November 30, 2016

Mnuchin headed 'foreclosure machine' that foreclosed on 36,000

NPR -  Mnuchin's resume also includes a stint as chairman and CEO of a California bank that's been called a foreclosure machine.

During the depths of the financial crisis, Mnuchin was looking to make profits from the ruins of the housing bust. In 2009, he put together a group of billionaire investors and bought a failed California-based bank, IndyMac. It had been taken over by the Federal Deposit Insurance Corp. after its sketchy mortgage loans went bad.

Mnuchin and his partners bought IndyMac on the condition that the FDIC agree to pay future losses above a certain threshold. They renamed the bank OneWest Bank and, after running it for six years, they sold it last year for a profit, estimated at close to $1.5 billion.
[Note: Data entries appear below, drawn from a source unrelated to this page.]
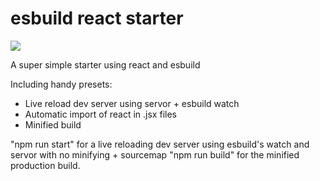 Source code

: # esbuild react starter

![](rocket.gif)

A super simple starter using react and esbuild

Including handy presets:

- Live reload dev server using servor + esbuild watch
- Automatic import of react in .jsx files
- Minified build

"npm run start" for a live reloading dev server using esbuild's watch and servor with no minifying + sourcemap
"npm run build" for the minified production build.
Kevin Stein of the California Reinvestment Coalition, a housing advocacy group, says that profit was made on the backs of suffering California homeowners. "In essence what they did is they bought a foreclosure machine," he says.

According to the coalition, OneWest foreclosed on more than 36,000 homeowners under Mnuchin. During that time, the FDIC made payments to OneWest totaling more $1 billion. Those payments went to the "billionaire investors of OneWest Bank," says Stein, "to cover the cost of foreclosing on working-class, everyday, American folks," many of whom lived in California.